■ WHAT IS BEING ASKED:
What is needed is an exact retyping of each entry, pictures excluded.

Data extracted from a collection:
--------------------------------

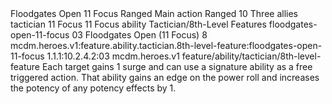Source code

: <ability>
  <name>Floodgates Open</name>
  <cost>11 Focus</cost>
  <keywords>
    <keyword>Ranged</keyword>
  </keywords>
  <type>Main action</type>
  <distance>Ranged 10</distance>
  <target>Three allies</target>
  <metadata>
    <class>tactician</class>
    <cost>11 Focus</cost>
    <cost_amount>11</cost_amount>
    <cost_resource>Focus</cost_resource>
    <feature_type>ability</feature_type>
    <file_dpath>Tactician/8th-Level Features</file_dpath>
    <item_id>floodgates-open-11-focus</item_id>
    <item_index>03</item_index>
    <item_name>Floodgates Open (11 Focus)</item_name>
    <level>8</level>
    <scc>mcdm.heroes.v1:feature.ability.tactician.8th-level-feature:floodgates-open-11-focus</scc>
    <scdc>1.1.1:10.2.4.2:03</scdc>
    <source>mcdm.heroes.v1</source>
    <type>feature/ability/tactician/8th-level-feature</type>
  </metadata>
  <effects>
    <effect type="mundane">Each target gains 1 surge and can use a signature ability as a free triggered action. That ability gains an edge on the power roll and increases the potency of any potency effects by 1.</effect>
  </effects>
</ability>
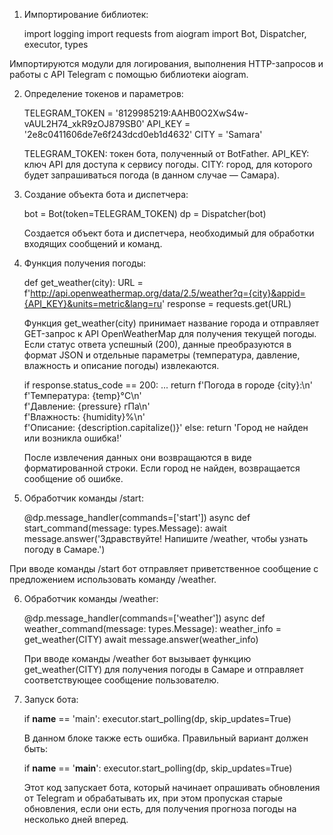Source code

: 1. Импортирование библиотек:
   
   import logging
   import requests
   from aiogram import Bot, Dispatcher, executor, types
   
Импортируются модули для логирования, выполнения HTTP-запросов и работы с API Telegram с помощью библиотеки aiogram.

2. Определение токенов и параметров:
   
   TELEGRAM_TOKEN = '8129985219:AAHB0O2XwS4w-vAUL2H74_xkR9zOJ879SB0'
   API_KEY = '2e8c0411606de7e6f243dcd0eb1d4632'
   CITY = 'Samara'
   
   TELEGRAM_TOKEN: токен бота, полученный от BotFather.
   API_KEY: ключ API для доступа к сервису погоды.
   CITY: город, для которого будет запрашиваться погода (в данном случае — Самара).

3. Создание объекта бота и диспетчера:
   
   bot = Bot(token=TELEGRAM_TOKEN)
   dp = Dispatcher(bot)
   
   Создается объект бота и диспетчера, необходимый для обработки входящих сообщений и команд.

4. Функция получения погоды:
   
   def get_weather(city):
       URL = f'http://api.openweathermap.org/data/2.5/weather?q={city}&appid={API_KEY}&units=metric&lang=ru'
       response = requests.get(URL)
   
   Функция get_weather(city) принимает название города и отправляет GET-запрос к API OpenWeatherMap для получения текущей погоды.
   Если статус ответа успешный (200), данные преобразуются в формат JSON и отдельные параметры (температура, давление, влажность и описание погоды) извлекаются.

   if response.status_code == 200:
           ...
           return f'Погода в городе {city}:\n' \
                  f'Температура: {temp}°C\n' \
                  f'Давление: {pressure} гПа\n' \
                  f'Влажность: {humidity}%\n' \
                  f'Описание: {description.capitalize()}'
       else:
           return 'Город не найден или возникла ошибка!'
   
   После извлечения данных они возвращаются в виде форматированной строки. Если город не найден, возвращается сообщение об ошибке.

6. Обработчик команды /start:
   
   @dp.message_handler(commands=['start'])
   async def start_command(message: types.Message):
       await message.answer('Здравствуйте! Напишите /weather, чтобы узнать погоду в Самаре.')
   
При вводе команды /start бот отправляет приветственное сообщение с предложением использовать команду /weather.

6. Обработчик команды /weather:
   
   @dp.message_handler(commands=['weather'])
   async def weather_command(message: types.Message):
       weather_info = get_weather(CITY)
       await message.answer(weather_info)
   
   При вводе команды /weather бот вызывает функцию get_weather(CITY) для получения погоды в Самаре и отправляет соответствующее сообщение пользователю.

7. Запуск бота:
   
   if __name__ == 'main':
       executor.start_polling(dp, skip_updates=True)
   
   В данном блоке также есть ошибка. Правильный вариант должен быть:
   
   if __name__ == '__main__':
       executor.start_polling(dp, skip_updates=True)
   
   Этот код запускает бота, который начинает опрашивать обновления от Telegram и обрабатывать их, при этом пропуская старые обновления, если они есть, для получения прогноза погоды на несколько дней вперед.
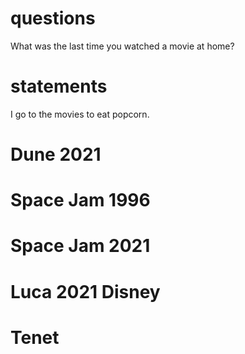 # questions
What was the last time you watched a movie at home?
# statements
I go to the movies to eat popcorn.



# Dune 2021

# Space Jam 1996

# Space Jam 2021

# Luca 2021 Disney

# Tenet


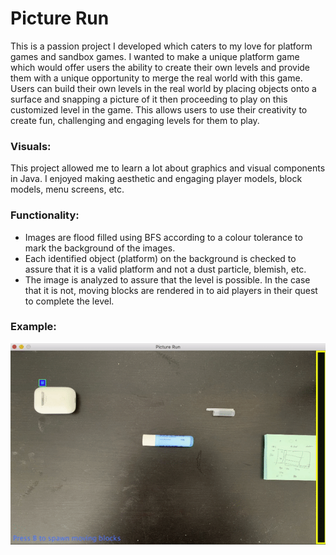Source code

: # Picture Run

This is a passion project I developed which caters to my love for platform games and sandbox games. I wanted to make a 
unique platform game which would offer users the ability to create their own levels and provide them with a unique
opportunity to merge the real world with this game. Users can build their own levels in the real world by placing 
objects onto a surface and snapping a picture of it then proceeding to play on this customized level in the game. 
This allows users to use their creativity to create fun, challenging and engaging levels for them to play.

### Visuals:

This project allowed me to learn a lot about graphics and visual components in Java. I enjoyed making aesthetic and 
engaging player models, block models, menu screens, etc. 

### Functionality:

- Images are flood filled using BFS according to a colour tolerance to mark the background of the images.
- Each identified object (platform) on the background is checked to assure that it is a valid platform and not a 
dust particle, blemish, etc.
- The image is analyzed to assure that the level is possible. In the case that it is not, moving blocks are rendered 
in to aid players in their quest to complete the level. 

### Example:

![Picture Run Demo](Example.gif)
    
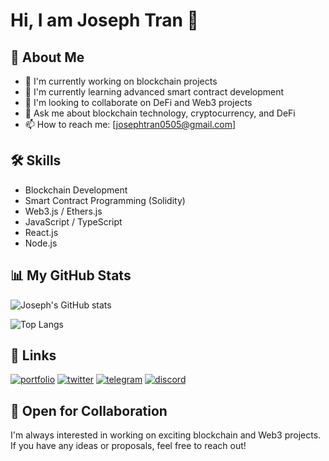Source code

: # Hi, I am Joseph Tran 👋
## 🚀 About Me
- 🔭 I'm currently working on blockchain projects
- 🌱 I'm currently learning advanced smart contract development
- 👯 I'm looking to collaborate on DeFi and Web3 projects
- 💬 Ask me about blockchain technology, cryptocurrency, and DeFi
- 📫 How to reach me: [josephtran0505@gmail.com]

## 🛠 Skills
- Blockchain Development
- Smart Contract Programming (Solidity)
- Web3.js / Ethers.js
- JavaScript / TypeScript
- React.js
- Node.js

## 📊 My GitHub Stats

![Joseph's GitHub stats](https://github-readme-stats.vercel.app/api?username=Josephtran102&show_icons=true&theme=holi)

![Top Langs](https://github-readme-stats.vercel.app/api/top-langs/?username=Josephtran102&layout=compact&theme=catppuccin_mocha)

## 🔗 Links
[![portfolio](https://img.shields.io/badge/my_portfolio-000?style=for-the-badge&logo=ko-fi&logoColor=white)](https://josephtran.xyz/)
[![twitter](https://img.shields.io/badge/twitter-1DA1F2?style=for-the-badge&logo=twitter&logoColor=white)](https://x.com/josephtran102)
[![telegram](https://img.shields.io/badge/telegram-2CA5E0?style=for-the-badge&logo=telegram&logoColor=white)](https://t.me/josephtran)
[![discord](https://img.shields.io/badge/discord-7289DA?style=for-the-badge&logo=discord&logoColor=white)](https://discordapp.com/users/597430737440079883)

## 🤝 Open for Collaboration
I'm always interested in working on exciting blockchain and Web3 projects. If you have any ideas or proposals, feel free to reach out!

--------------------------------

■ RESPONSE AREA:
Source code

: <ability>
  <name>Floodgates Open</name>
  <cost>11 Focus</cost>
  <keywords>
    <keyword>Ranged</keyword>
  </keywords>
  <type>Main action</type>
  <distance>Ranged 10</distance>
  <target>Three allies</target>
  <metadata>
    <class>tactician</class>
    <cost>11 Focus</cost>
    <cost_amount>11</cost_amount>
    <cost_resource>Focus</cost_resource>
    <feature_type>ability</feature_type>
    <file_dpath>Tactician/8th-Level Features</file_dpath>
    <item_id>floodgates-open-11-focus</item_id>
    <item_index>03</item_index>
    <item_name>Floodgates Open (11 Focus)</item_name>
    <level>8</level>
    <scc>mcdm.heroes.v1:feature.ability.tactician.8th-level-feature:floodgates-open-11-focus</scc>
    <scdc>1.1.1:10.2.4.2:03</scdc>
    <source>mcdm.heroes.v1</source>
    <type>feature/ability/tactician/8th-level-feature</type>
  </metadata>
  <effects>
    <effect type="mundane">Each target gains 1 surge and can use a signature ability as a free triggered action. That ability gains an edge on the power roll and increases the potency of any potency effects by 1.</effect>
  </effects>
</ability>
Source code

: 1. Импортирование библиотек:
   
   import logging
   import requests
   from aiogram import Bot, Dispatcher, executor, types
   
Импортируются модули для логирования, выполнения HTTP-запросов и работы с API Telegram с помощью библиотеки aiogram.

2. Определение токенов и параметров:
   
   TELEGRAM_TOKEN = '8129985219:AAHB0O2XwS4w-vAUL2H74_xkR9zOJ879SB0'
   API_KEY = '2e8c0411606de7e6f243dcd0eb1d4632'
   CITY = 'Samara'
   
   TELEGRAM_TOKEN: токен бота, полученный от BotFather.
   API_KEY: ключ API для доступа к сервису погоды.
   CITY: город, для которого будет запрашиваться погода (в данном случае — Самара).

3. Создание объекта бота и диспетчера:
   
   bot = Bot(token=TELEGRAM_TOKEN)
   dp = Dispatcher(bot)
   
   Создается объект бота и диспетчера, необходимый для обработки входящих сообщений и команд.

4. Функция получения погоды:
   
   def get_weather(city):
       URL = f'http://api.openweathermap.org/data/2.5/weather?q={city}&appid={API_KEY}&units=metric&lang=ru'
       response = requests.get(URL)
   
   Функция get_weather(city) принимает название города и отправляет GET-запрос к API OpenWeatherMap для получения текущей погоды.
   Если статус ответа успешный (200), данные преобразуются в формат JSON и отдельные параметры (температура, давление, влажность и описание погоды) извлекаются.

   if response.status_code == 200:
           ...
           return f'Погода в городе {city}:\n' \
                  f'Температура: {temp}°C\n' \
                  f'Давление: {pressure} гПа\n' \
                  f'Влажность: {humidity}%\n' \
                  f'Описание: {description.capitalize()}'
       else:
           return 'Город не найден или возникла ошибка!'
   
   После извлечения данных они возвращаются в виде форматированной строки. Если город не найден, возвращается сообщение об ошибке.

6. Обработчик команды /start:
   
   @dp.message_handler(commands=['start'])
   async def start_command(message: types.Message):
       await message.answer('Здравствуйте! Напишите /weather, чтобы узнать погоду в Самаре.')
   
При вводе команды /start бот отправляет приветственное сообщение с предложением использовать команду /weather.

6. Обработчик команды /weather:
   
   @dp.message_handler(commands=['weather'])
   async def weather_command(message: types.Message):
       weather_info = get_weather(CITY)
       await message.answer(weather_info)
   
   При вводе команды /weather бот вызывает функцию get_weather(CITY) для получения погоды в Самаре и отправляет соответствующее сообщение пользователю.

7. Запуск бота:
   
   if __name__ == 'main':
       executor.start_polling(dp, skip_updates=True)
   
   В данном блоке также есть ошибка. Правильный вариант должен быть:
   
   if __name__ == '__main__':
       executor.start_polling(dp, skip_updates=True)
   
   Этот код запускает бота, который начинает опрашивать обновления от Telegram и обрабатывать их, при этом пропуская старые обновления, если они есть, для получения прогноза погоды на несколько дней вперед.
 # questions
What was the last time you watched a movie at home?
# statements
I go to the movies to eat popcorn.



# Dune 2021

# Space Jam 1996

# Space Jam 2021

# Luca 2021 Disney

# Tenet


Source code

: # Picture Run

This is a passion project I developed which caters to my love for platform games and sandbox games. I wanted to make a 
unique platform game which would offer users the ability to create their own levels and provide them with a unique
opportunity to merge the real world with this game. Users can build their own levels in the real world by placing 
objects onto a surface and snapping a picture of it then proceeding to play on this customized level in the game. 
This allows users to use their creativity to create fun, challenging and engaging levels for them to play.

### Visuals:

This project allowed me to learn a lot about graphics and visual components in Java. I enjoyed making aesthetic and 
engaging player models, block models, menu screens, etc. 

### Functionality:

- Images are flood filled using BFS according to a colour tolerance to mark the background of the images.
- Each identified object (platform) on the background is checked to assure that it is a valid platform and not a 
dust particle, blemish, etc.
- The image is analyzed to assure that the level is possible. In the case that it is not, moving blocks are rendered 
in to aid players in their quest to complete the level. 

### Example:

![Picture Run Demo](Example.gif)
    
Source code

: # Hi, I am Joseph Tran 👋
## 🚀 About Me
- 🔭 I'm currently working on blockchain projects
- 🌱 I'm currently learning advanced smart contract development
- 👯 I'm looking to collaborate on DeFi and Web3 projects
- 💬 Ask me about blockchain technology, cryptocurrency, and DeFi
- 📫 How to reach me: [josephtran0505@gmail.com]

## 🛠 Skills
- Blockchain Development
- Smart Contract Programming (Solidity)
- Web3.js / Ethers.js
- JavaScript / TypeScript
- React.js
- Node.js

## 📊 My GitHub Stats

![Joseph's GitHub stats](https://github-readme-stats.vercel.app/api?username=Josephtran102&show_icons=true&theme=holi)

![Top Langs](https://github-readme-stats.vercel.app/api/top-langs/?username=Josephtran102&layout=compact&theme=catppuccin_mocha)

## 🔗 Links
[![portfolio](https://img.shields.io/badge/my_portfolio-000?style=for-the-badge&logo=ko-fi&logoColor=white)](https://josephtran.xyz/)
[![twitter](https://img.shields.io/badge/twitter-1DA1F2?style=for-the-badge&logo=twitter&logoColor=white)](https://x.com/josephtran102)
[![telegram](https://img.shields.io/badge/telegram-2CA5E0?style=for-the-badge&logo=telegram&logoColor=white)](https://t.me/josephtran)
[![discord](https://img.shields.io/badge/discord-7289DA?style=for-the-badge&logo=discord&logoColor=white)](https://discordapp.com/users/597430737440079883)

## 🤝 Open for Collaboration
I'm always interested in working on exciting blockchain and Web3 projects. If you have any ideas or proposals, feel free to reach out!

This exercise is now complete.